Il gruppo Prymary nasce nove anni fa in California con l’intento di suonare musica in piena libertà. Hanno all’attivo due album e la partecipazione a due compilation, una delle quali di omaggio ai Fates Warning.
Giungono quindi al fatidico terzo album, quello che da sempre viene considerato l’album della maturità, e che a volte ha canonizzato il suono e la musica di un gruppo.
Ormai avrete letto il genere proposto dal gruppo californiano, e vi starete probabilmente chiedendo se si ispirino ai loro connazionali Dream Theater. La risposta sembra quasi scontata ed invece vi devo dire che… si il gruppo si ispira proprio al teatro del sogno.

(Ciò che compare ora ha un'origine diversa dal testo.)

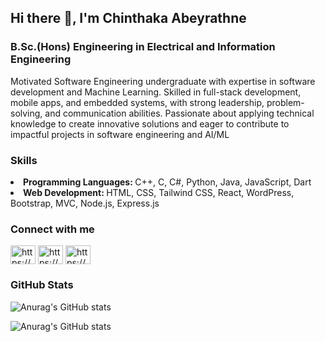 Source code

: ## Hi there 👋, I'm Chinthaka Abeyrathne
### B.Sc.(Hons) Engineering in Electrical and Information Engineering

Motivated Software Engineering undergraduate with expertise in software development and Machine Learning. Skilled in full-stack development, mobile apps, and embedded systems, with strong leadership, problem-solving, and communication abilities. Passionate about applying technical knowledge to create innovative solutions and eager to contribute to impactful projects in software engineering and AI/ML

### Skills
<li><b>Programming Languages: </b> C++, C, C#, Python, Java, JavaScript, Dart</li>
<li><b>Web Development: </b> HTML, CSS, Tailwind CSS, React,  WordPress, Bootstrap, MVC, Node.js, Express.js</li>

<h3 align="left">Connect with me</h3>
<p align="left">
<a href="https://linkedin.com/in/https://www.linkedin.com/in/chinthaka-abeyrathne-5722921b7/" target="blank"><img align="center" src="https://raw.githubusercontent.com/rahuldkjain/github-profile-readme-generator/master/src/images/icons/Social/linked-in-alt.svg" alt="https://www.linkedin.com/in/chinthaka-abeyrathne-5722921b7/" height="30" width="40" /></a>
  <a href="https://instagram.com/https://www.instagram.com/___chinthaka99___/?next=%2f" target="blank"><img align="center" src="https://raw.githubusercontent.com/rahuldkjain/github-profile-readme-generator/master/src/images/icons/Social/instagram.svg" alt="https://www.instagram.com/___chinthaka99___/?next=%2f" height="30" width="40" /></a>
<a href="https://fb.com/https://www.facebook.com/chinthi99" target="blank"><img align="center" src="https://raw.githubusercontent.com/rahuldkjain/github-profile-readme-generator/master/src/images/icons/Social/facebook.svg" alt="https://www.facebook.com/chinthi99" height="30" width="40" /></a>


### GitHub Stats

![Anurag's GitHub stats](https://github-readme-stats.vercel.app/api?username=chinthaka99&show_icons=true&theme=dark)

![Anurag's GitHub stats](https://github-readme-stats.vercel.app/api?username=chinthaka99&show=reviews,discussions_started,discussions_answered,prs_merged,prs_merged_percentage&icons=true&theme=dark)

Dai primi novanta ad oggi i gruppi nati ispirandosi a loro non si contano più, veramente una moltitudine. I Prymary non restano troppo ancorati a quello che fu Images And Words prima e Awake subito dopo, ma ripescano un po’ da tutti gli album ultimi compresi.
Cercano di amalgamare l’aggressività alla melodia e alla dinamicità, cosa che i Dream Theater a mio avviso dopo i due album precedentemente citati non sono riusciti a fare granchè, cercando solo o la melodia o solo l’aggressività, riuscendo a loro volta ad essere delle mere fotocopie di altri gruppi, fortuna che si sono risollevati dal torpore recentemente.
Chi cerca altri gruppi prog metal e non si è stancato di questo bellissimo genere sarà sicuramente accontentato da The Enemy Inside, un album che seppur non inventando assolutamente nulla, ma veramente nulla (onestamente cosa c’è più da inventare al giorno d’oggi) riesce a vincere e convincere. Certo è che se siete della schiera del “preferisco gli originali” li scarterete a priori. Dal canto mio preferisco un ottimo prodotto di un gruppo clone, piuttosto che essere costretto a sentire una sola campana. D’altronde i Prymary pur nella loro ottima clonazione riescono a essere come la pecora Dolly; come è noto la clonazione non è mai uguale all’originale ci sono sempre delle differenze dall’ambiente in cui si cresce alle varie influenze esterne avute. A volte ci sono cose interessanti anche nei gruppi copia. I Prymary sono uno di questi. Convincenti ed efficaci. E a me basta.